Harold Bloom repeatedly names Ralph Waldo Emerson as the great theological architect of the "American religion" in his book of that title. However controversial some of Bloom's other theses may be, there is much truth in his characterization of the Sage of Concord. Probably most of us have been influenced by Emerson, at least indirectly, in far more ways than we realize.

But reading Emerson directly is at once an enlightening and maddening experience: "enlightening" because Emerson was a philosopher in the best sense of the word -- a lover of wisdom -- and "maddening" because he was _not_ a philosopher in any _other_ sense of the word. He was stubbornly disinclined to argumentation or even systematic exposition; his essays read more like sermons than like philosophical arguments; he preferred to deliver himself of his oracular insights without, it seems, subjecting them either to the criticism of other minds or even to the rigors of critical self-reflection, on the view that Reason was an all but infallible source of insight into truth and its objects are known with the same immediacy with which we know that we are awake. (It is a curious view of reason which makes no allowances for improvement of one's understanding.)
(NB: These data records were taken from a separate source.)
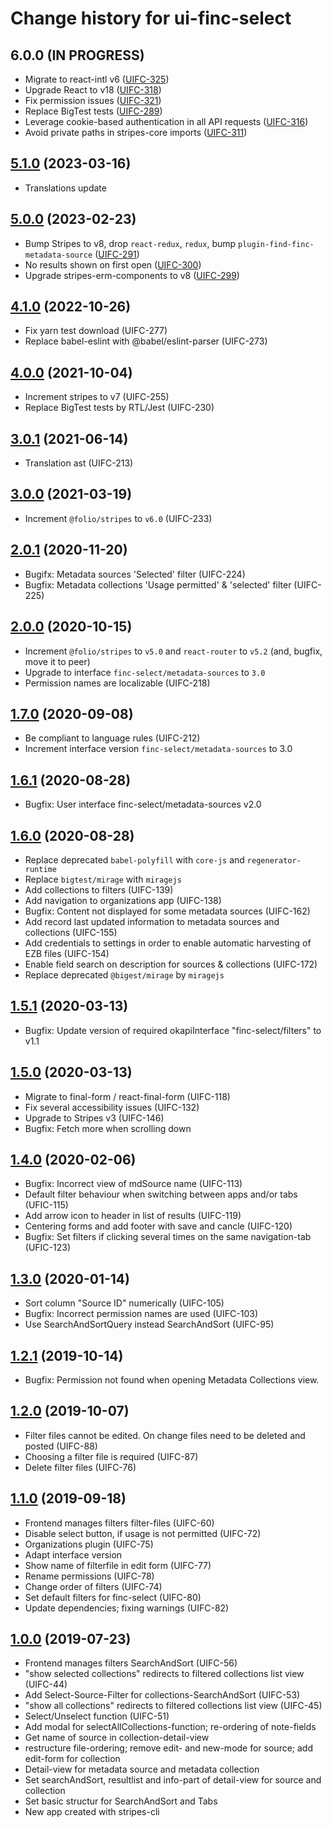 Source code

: # Change history for ui-finc-select

## 6.0.0 (IN PROGRESS)
* Migrate to react-intl v6 ([UIFC-325](https://issues.folio.org/browse/UIFC-325))
* Upgrade React to v18 ([UIFC-318](https://issues.folio.org/browse/UIFC-318))
* Fix permission issues ([UIFC-321](https://issues.folio.org/browse/UIFC-321))
* Replace BigTest tests ([UIFC-289](https://issues.folio.org/browse/UIFC-289))
* Leverage cookie-based authentication in all API requests ([UIFC-316](https://issues.folio.org/browse/UIFC-316))
* Avoid private paths in stripes-core imports ([UIFC-311](https://issues.folio.org/browse/UIFC-311))

## [5.1.0](https://github.com/folio-org/ui-finc-select/tree/v5.1.0) (2023-03-16)
* Translations update

## [5.0.0](https://github.com/folio-org/ui-finc-select/tree/v5.0.0) (2023-02-23)
* Bump Stripes to v8, drop `react-redux`, `redux`, bump `plugin-find-finc-metadata-source` ([UIFC-291](https://issues.folio.org/browse/UIFC-291))
* No results shown on first open ([UIFC-300](https://issues.folio.org/browse/UIFC-300))
* Upgrade stripes-erm-components to v8 ([UIFC-299](https://issues.folio.org/browse/UIFC-299))

## [4.1.0](https://github.com/folio-org/ui-finc-select/tree/v4.1.0) (2022-10-26)
* Fix yarn test download (UIFC-277)
* Replace babel-eslint with @babel/eslint-parser (UIFC-273)

## [4.0.0](https://github.com/folio-org/ui-finc-select/tree/v4.0.0) (2021-10-04)
* Increment stripes to v7 (UIFC-255)
* Replace BigTest tests by RTL/Jest (UIFC-230)

## [3.0.1](https://github.com/folio-org/ui-finc-select/tree/v3.0.1) (2021-06-14)
* Translation ast (UIFC-213)

## [3.0.0](https://github.com/folio-org/ui-finc-select/tree/v3.0.0) (2021-03-19)
* Increment `@folio/stripes` to `v6.0` (UIFC-233)

## [2.0.1](https://github.com/folio-org/ui-finc-select/tree/v2.0.1) (2020-11-20)
* Bugifx: Metadata sources 'Selected' filter (UIFC-224)
* Bugfix: Metadata collections 'Usage permitted' & 'selected' filter (UIFC-225)

## [2.0.0](https://github.com/folio-org/ui-finc-select/tree/v2.0.0) (2020-10-15)
* Increment `@folio/stripes` to `v5.0` and `react-router` to `v5.2` (and, bugfix, move it to peer)
* Upgrade to interface `finc-select/metadata-sources` to `3.0`
* Permission names are localizable (UIFC-218)

## [1.7.0](https://github.com/folio-org/ui-finc-select/tree/v1.7.0) (2020-09-08)
* Be compliant to language rules (UIFC-212)
* Increment interface version `finc-select/metadata-sources` to 3.0

## [1.6.1](https://github.com/folio-org/ui-finc-select/tree/v1.6.1) (2020-08-28)
* Bugfix: User interface finc-select/metadata-sources v2.0

## [1.6.0](https://github.com/folio-org/ui-finc-select/tree/v1.6.0) (2020-08-28)
* Replace deprecated `babel-polyfill` with `core-js` and `regenerator-runtime`
* Replace `bigtest/mirage` with `miragejs`
* Add collections to filters (UIFC-139)
* Add navigation to organizations app (UIFC-138)
* Bugfix: Content not displayed for some metadata sources (UIFC-162)
* Add record last updated information to metadata sources and collections (UIFC-155)
* Add credentials to settings in order to enable automatic harvesting of EZB files (UIFC-154)
* Enable field search on description for sources & collections (UIFC-172)
* Replace deprecated `@bigest/mirage` by `miragejs`

## [1.5.1](https://github.com/folio-org/ui-finc-select/tree/v1.5.1) (2020-03-13)
* Bugfix: Update version of required okapiInterface "finc-select/filters" to v1.1

## [1.5.0](https://github.com/folio-org/ui-finc-select/tree/v1.5.0) (2020-03-13)
* Migrate to final-form / react-final-form (UIFC-118)
* Fix several accessibility issues (UIFC-132)
* Upgrade to Stripes v3 (UIFC-146)
* Bugfix: Fetch more when scrolling down

## [1.4.0](https://github.com/folio-org/ui-finc-select/tree/v1.4.0) (2020-02-06)
* Bugfix: Incorrect view of mdSource name (UIFC-113)
* Default filter behaviour when switching between apps and/or tabs (UFIC-115)
* Add arrow icon to header in list of results (UIFC-119)
* Centering forms and add footer with save and cancle (UIFC-120)
* Bugfix: Set filters if clicking several times on the same navigation-tab (UFIC-123)

## [1.3.0](https://github.com/folio-org/ui-finc-select/tree/v1.3.0) (2020-01-14)
* Sort column "Source ID" numerically (UIFC-105)
* Bugfix: Incorrect permission names are used (UIFC-103)
* Use SearchAndSortQuery instead SearchAndSort (UIFC-95)

## [1.2.1](https://github.com/folio-org/ui-finc-select/tree/v1.2.1) (2019-10-14)
* Bugfix: Permission not found when opening Metadata Collections view.

## [1.2.0](https://github.com/folio-org/ui-finc-select/tree/v1.2.0) (2019-10-07)
* Filter files cannot be edited. On change files need to be deleted and posted (UIFC-88)
* Choosing a filter file is required (UIFC-87)
* Delete filter files (UIFC-76)

## [1.1.0](https://github.com/folio-org/ui-finc-select/tree/v1.1.0) (2019-09-18)
* Frontend manages filters filter-files (UIFC-60)
* Disable select button, if usage is not permitted (UIFC-72)
* Organizations plugin (UIFC-75)
* Adapt interface version
* Show name of filterfile in edit form (UIFC-77)
* Rename permissions (UIFC-78)
* Change order of filters (UIFC-74)
* Set default filters for finc-select (UIFC-80)
* Update dependencies; fixing warnings (UIFC-82)

## [1.0.0](https://github.com/folio-org/ui-finc-select/tree/v1.0.0) (2019-07-23)
* Frontend manages filters SearchAndSort (UIFC-56)
* "show selected collections" redirects to filtered collections list view (UIFC-44)
* Add Select-Source-Filter for collections-SearchAndSort (UIFC-53)
* "show all collections" redirects to filtered collections list view (UIFC-45)
* Select/Unselect function (UIFC-51)
* Add modal for selectAllCollections-function; re-ordering of note-fields
* Get name of source in collection-detail-view
* restructure file-ordering; remove edit- and new-mode for source; add edit-form for collection
* Detail-view for metadata source and metadata collection
* Set searchAndSort, resultlist and info-part of detail-view for source and collection
* Set basic structur for SearchAndSort and Tabs
* New app created with stripes-cli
As a result of this take-it-or-leave it approach, his writings are all too easy to misunderstand, and for this he must bear much of the blame. For example, his remarks on charity in "Self-reliance" have led some readers to suppose that he was opposed to charity altogether, whereas in truth he believed that we are each of us suited by talent and temperament to be "charitable" to a special class of persons for whom we are therefore _truly_ responsible. Then, too, his remark in the same essay on "a foolish consistency" has been infamously and endlessly misquoted -- but even in its proper context it invites misunderstanding by failing to pay sufficient attention to the non-foolish variety of consistency (which Emerson supposed would take care of itself more or less automatically). Here again, Emerson's account of Reason, in giving so much weight to intuition, leaves strangely little room for reflection.

But in my own opinion, at least, Emerson's insights are genuine, sometimes brilliant, and essentially right, and it would be a shame if the readers who needed him most were unable to profit from his writings merely because he had been needlessly obscure. It would be nice, then, to have from another writer the guidance that Emerson himself was unwilling or unable to provide.

As you've probably guessed by now, that's where Richard Geldard comes in.

In this volume (which is a revised edition of _The Esoteric Emerson_, so don't buy them both!) Geldard does a marvelous job of exposition. He knows his Emerson backwards and forwards, and he sets out the essential features of Emerson's thought in clear and orderly fashion, chapter by chapter.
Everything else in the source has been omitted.